Today we had some strange behaviour on our central Sophos XG 550 firewall cluster.
The firewall became unresponsive on the webinterface, from SophosFirewallManager. I was able to login through ssh however most commands did not work. For example it was not possible to get the ha status on the device console or do a reboot. Some kind of timeout resp. hang of the session.
The physical display on the master firewall was dark the buttons unresponsive.
The auxiliary looked good and as the shutdown via ssh was also not possible we powered down the master firewall with the power button. For some reasons the slave did not take over and became standalone and all services were interrupted.

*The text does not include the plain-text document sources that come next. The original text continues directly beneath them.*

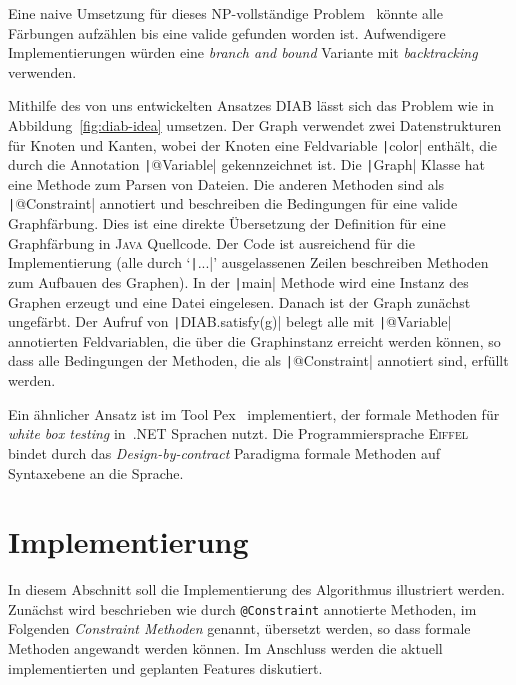 \documentclass[a4paper,fontsize=12pt,headings=small,captions=tableheading,%
numbers=endperiod,abstracton,pdftex]{scrartcl}
\begin{document}
Eine naive Umsetzung für dieses NP-vollständige Problem~\cite{Kar:72} könnte
alle Färbungen aufzählen bis eine valide gefunden worden ist.  Aufwendigere
Implementierungen würden eine \emph{branch and bound} Variante mit
\emph{backtracking} verwenden.

Mithilfe des von uns entwickelten Ansatzes \textsc{DIAB} lässt sich das Problem
wie in Abbildung~\ref{fig:diab-idea} umsetzen.  Der Graph verwendet zwei
Datenstrukturen für Knoten und Kanten, wobei der Knoten eine Feldvariable
\texttt|color| enthält, die durch die Annotation
\texttt|@Variable| gekennzeichnet ist.  Die \texttt|Graph|
Klasse hat eine Methode zum Parsen von Dateien.  Die anderen Methoden sind als
\texttt|@Constraint| annotiert und beschreiben die Bedingungen für
eine valide Graphfärbung.  Dies ist eine direkte Übersetzung der Definition für
eine Graphfärbung in \textsc{Java} Quellcode.  Der Code ist ausreichend für die
Implementierung (alle durch `\texttt|...|' ausgelassenen Zeilen
beschreiben Methoden zum Aufbauen des Graphen).  In der \texttt|main|
Methode wird eine Instanz des Graphen erzeugt und eine Datei eingelesen. Danach
ist der Graph zunächst ungefärbt.  Der Aufruf von
\texttt|DIAB.satisfy(g)| belegt alle mit \texttt|@Variable|
annotierten Feldvariablen, die über die Graphinstanz erreicht werden können, so
dass alle Bedingungen der Methoden, die als \texttt|@Constraint|
annotiert sind, erfüllt werden.

Ein ähnlicher Ansatz ist im Tool Pex~\cite{TS:05} implementiert, der formale
Methoden für \emph{white box testing} in~.NET Sprachen nutzt.  Die
Programmiersprache \textsc{Eiffel}~\cite{Meyer:88} bindet durch das
\emph{Design-by-contract} Paradigma formale Methoden auf Syntaxebene an die
Sprache.

\section{Implementierung}
In diesem Abschnitt soll die Implementierung des Algorithmus illustriert werden.
Zunächst wird beschrieben wie durch \texttt{@Constraint} annotierte
Methoden, im Folgenden \emph{Constraint Methoden} genannt, übersetzt werden, so
dass formale Methoden angewandt werden können.  Im Anschluss werden die aktuell
implementierten und geplanten Features diskutiert.
\end{document}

After this we powered on the old master and after the rebooting the services were operable again. The webinterface is still not operable the ssh is working now however I did not try reboot or shutdown for obvious reasons.
l
Sophos Firmware Version SFOS 17.5.8 MR-8
console> system ha show details
HA status : Enabled
Current Appliance Key : C51028XBTB23G97
Peer Appliance Key : C51028W2RPBGB4C
Current HA state : Primary
Peer HA state : Auxiliary
HA Config Mode : Active-Passive
Load Balancing : Not Applicable
Dedicated Port : PortA4
Current Dedicated IP : 10.255.254.1
Peer Dedicated IP : 10.255.254.2
Monitoring Port : PortB2,PortB1,PortB3
Auxiliary Admin Port : PortB1
Auxiliary Admin IP : 10.19.255.249
Auxiliary Admin IPv6 :
Last time when I updated from MR-7 to MR-8 everything worked liked expected (update Auxiliary, switch to Auxiliary, Update Primary (=new Auxiliary) with minimum interruption (besides SSLVPN and IPSEC tunnels and RED tunnels through an SG in the DMZ.
What is happening here? How often does this happen? This HA seems to be very unstable and unusable. Just have a look on the prerquisites and compare it to the HA of other products like Kemp, Fortigate or Sophos SG.
This thread was automatically locked due to age.